Gujarat-based food and edible oils firm Adani Wilmer and Madhya Pradesh-headquartered Ruchi Soya Industries have tied up to form a joint venture company for procurement, marketing, sales, and distribution of products such as soya food, oil seeds, and biodiesel.
The new joint venture (JV) company will cater to domestic food demand and both Adani Wilmer and Ruchi Soya will provide manufacturing support to this JV. The new company hopes to reduce costs across logistics, supply chain management, manpower and distribution.
Through their joint venture, Adani Wilmer, Adani Enterprises, and Wilmer International will hold a stake of 66.66 per cent in the JV company, while Ruchi Soya will hold the rest — 33.34 per cent. A non-binding term sheet has been signed.
The joint venture company will have the exclusive right to originate, market, and distribute finished products of Adani Wilmar and Ruchi Soya in India.
According to the joint statement by the both companies, the proposed integration of Adani Wilmar’s and Ruchi Soya’s downstream businesses will serve as a catalyst for the further expansion of both parties’ product portfolios and allow the joint venture to reach and address the consumer tastes, preferences and aspirations of India’s 1.3 billion consumers.

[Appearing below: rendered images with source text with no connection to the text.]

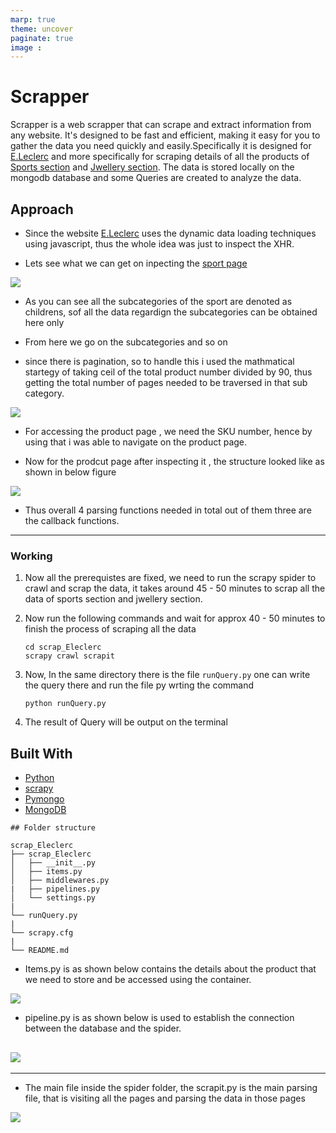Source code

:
 ```yaml
---
marp: true
theme: uncover
paginate: true
image :
---
```


# Scrapper

Scrapper is a web scrapper that can scrape and extract information from any website. It's designed to be fast and efficient, making it easy for you to gather the data you need quickly and easily.Specifically it is designed for [E.Leclerc](https://www.e.leclerc/) and more specifically for scraping details of all the products of [Sports section](https://www.e.leclerc/cat/sport-loisirs) and [Jwellery section](https://www.e.leclerc/cat/vetements).
The data is stored locally on the mongodb database and some Queries are created to analyze the data.

## Approach

+ Since the website [E.Leclerc](https://www.e.leclerc/) uses the dynamic data loading techniques using javascript, thus the whole idea was just to inspect the XHR.

+ Lets see what we can get on inpecting the [sport page](https://www.e.leclerc/cat/sport-loisirs)

![](image1.png)

+ As you can see all the subcategories of the sport are denoted as childrens, sof all the data regardign the subcategories can be obtained here only

+ From here we go on the subcategories and so on

+ since there is pagination, so to handle this i used the mathmatical startegy of taking ceil of the total product number divided by 90, thus getting the total number of pages needed to be traversed in that sub category.

![](image2.png)

+ For accessing the product page , we need the SKU number, hence by using that i was able to navigate on the product page.

+ Now for the prodcut page after inspecting it , the structure looked like as shown in below figure

![](image3.png)

+ Thus overall 4 parsing functions needed in total out of them three are the callback functions.

---


### Working

1. Now all the prerequistes are fixed, we need to run the scrapy spider to crawl and scrap the data, it takes around 45 - 50 minutes to scrap all the data of sports section and jwellery section.

2. Now run the following commands and wait for approx 40 - 50 minutes to finish the process of scraping all the data
    ```
    cd scrap_Eleclerc
    scrapy crawl scrapit
    ```

3. Now, In the same directory there is the file ```runQuery.py``` one can write the query there and run the file py wrting the command 
    ```
    python runQuery.py
    ```

4. The result of Query will be output on the terminal
## Built With

- [Python](https://www.python.org/)
- [scrapy](https://scrapy.org/)
- [Pymongo](https://pypi.org/project/pymongo/)
- [MongoDB](https://www.mongodb.com/)

```
## Folder structure 

scrap_Eleclerc
├── scrap_Eleclerc
│   ├── __init__.py
│   ├── items.py
│   ├── middlewares.py
|   ├── pipelines.py
│   └── settings.py
|
└── runQuery.py
|
└── scrapy.cfg
|
└── README.md

```
+ Items.py is as shown below contains the details about the product that we need to store and be accessed using the container.

![](image4.png)

+ pipeline.py is as shown below is used to establish the connection between the database and the spider.

![](image5.png)
---


---
+ The main file inside the spider folder, the scrapit.py is the main parsing file, that is visiting all the pages and parsing the data in those pages

![](Image6.png)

Singapore-based Wilmar International is the world’s largest palm oil processor and has over 500 manufacturing plants and an extensive distribution network covering China, India, Indonesia and some 50 other countries.
Mumbai-based Ruchi Soya is a listed company in the business of edible oil refining and manufacturing of soya foods. However, securities and commodities market regulator SEBI temporarily restrained the company recently from accessing the securities market as it had formed a cartel to execute trade trades in the castor seeds future market.